The personal representatives of the estate will need to ensure that all debts have been paid before they can start distributing any part of the estate to beneficiaries. They should also be aware that not all types of creditors are considered equal in the eyes of probate law, and that it is best practice to pay some types of debts before others. When you are administering an estate, you should always prioritise paying off secured loans over unsecured loans.

What is the difference between secured and unsecured loans?

If you’re not familiar with the terminology, the question of whether a loan is considered to be ‘secured’ or ‘unsecured’ depends on whether or not some form of collateral is involved.

Secured loans require the borrower to put up something as security for the lender. This will be some kind of existing asset, such as a house, a car or even artwork or other high value items.

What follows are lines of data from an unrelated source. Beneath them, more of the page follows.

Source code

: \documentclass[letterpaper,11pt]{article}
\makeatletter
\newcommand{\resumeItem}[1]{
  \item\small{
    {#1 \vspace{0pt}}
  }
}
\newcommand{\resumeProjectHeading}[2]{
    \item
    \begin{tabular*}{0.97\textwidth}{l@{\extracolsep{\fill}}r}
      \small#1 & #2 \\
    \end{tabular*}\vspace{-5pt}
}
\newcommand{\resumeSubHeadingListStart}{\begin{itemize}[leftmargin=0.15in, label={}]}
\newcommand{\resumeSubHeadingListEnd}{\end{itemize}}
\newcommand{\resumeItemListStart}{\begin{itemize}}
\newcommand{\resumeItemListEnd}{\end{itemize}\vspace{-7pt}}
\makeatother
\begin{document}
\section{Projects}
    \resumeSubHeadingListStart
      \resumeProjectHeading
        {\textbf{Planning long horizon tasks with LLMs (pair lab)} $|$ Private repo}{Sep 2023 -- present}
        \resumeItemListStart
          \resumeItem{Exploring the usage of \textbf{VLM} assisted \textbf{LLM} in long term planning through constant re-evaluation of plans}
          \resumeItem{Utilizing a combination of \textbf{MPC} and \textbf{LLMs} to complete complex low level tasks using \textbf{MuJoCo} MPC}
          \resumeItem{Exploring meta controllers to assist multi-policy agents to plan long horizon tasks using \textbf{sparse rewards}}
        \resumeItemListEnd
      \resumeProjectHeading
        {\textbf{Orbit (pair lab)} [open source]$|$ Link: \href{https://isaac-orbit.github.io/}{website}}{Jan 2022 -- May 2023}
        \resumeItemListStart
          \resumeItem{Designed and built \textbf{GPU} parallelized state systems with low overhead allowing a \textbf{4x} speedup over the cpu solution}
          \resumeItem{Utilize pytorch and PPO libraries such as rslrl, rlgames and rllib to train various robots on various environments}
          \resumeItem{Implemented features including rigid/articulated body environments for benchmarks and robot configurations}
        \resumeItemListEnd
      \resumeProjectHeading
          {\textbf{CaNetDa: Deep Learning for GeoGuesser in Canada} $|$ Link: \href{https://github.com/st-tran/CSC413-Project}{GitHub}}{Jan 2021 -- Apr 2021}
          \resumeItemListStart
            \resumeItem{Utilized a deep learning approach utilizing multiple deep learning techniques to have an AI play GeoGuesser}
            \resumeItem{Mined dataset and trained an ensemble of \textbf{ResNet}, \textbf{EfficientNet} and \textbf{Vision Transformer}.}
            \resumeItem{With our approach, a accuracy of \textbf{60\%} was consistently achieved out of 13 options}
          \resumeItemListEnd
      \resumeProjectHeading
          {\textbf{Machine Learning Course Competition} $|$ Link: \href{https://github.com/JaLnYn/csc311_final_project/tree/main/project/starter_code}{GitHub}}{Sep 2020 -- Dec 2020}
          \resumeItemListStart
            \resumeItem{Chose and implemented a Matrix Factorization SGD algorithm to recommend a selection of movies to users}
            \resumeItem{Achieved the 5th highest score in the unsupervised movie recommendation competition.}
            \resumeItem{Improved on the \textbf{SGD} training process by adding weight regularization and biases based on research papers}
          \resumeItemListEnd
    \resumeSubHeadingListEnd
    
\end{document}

If the borrower does not keep up with repayments on the loan, the lender will have the right to repossess the asset that was offered as security. Key examples of secured loans are mortgages and vehicle purchase loans, where the property or vehicle that are being purchased also act as collateral for the loan.

With an unsecured loan, the lender does not require an existing asset to be offered as collateral. Loans that fall into this category include credit card bills and some lower value personal loans.

What difference does this make?

If you’re responsible for administering an estate, it’s important for you to familiarise yourself with which of any outstanding debts are secured versus unsecured.

This is important because there is a specified order in which debts need to be paid off, and secured loans should always be paid off before unsecured loans. In practical terms, this means that if the estate you are responsible for still has a mortgage or vehicle loan outstanding, these will need to be addressed before anything else, including phone bills, credit cards and personal loans. Depending on the status of the estate, this may well necessitate selling property or vehicles in order to raise the necessary funds.

Though selling property can take a great deal of time, technically speaking you should not pay off any other debts until the sale has been completed and the secured loans have been addressed. This can be difficult, especially if there are creditors putting pressure on you.

Why is this?

Debt cannot be inherited in the UK, though this does not simply mean that an individual’s debts are written off on their death. Most types of debt will need to be paid from the estate, but only as long as the estate can afford to do so.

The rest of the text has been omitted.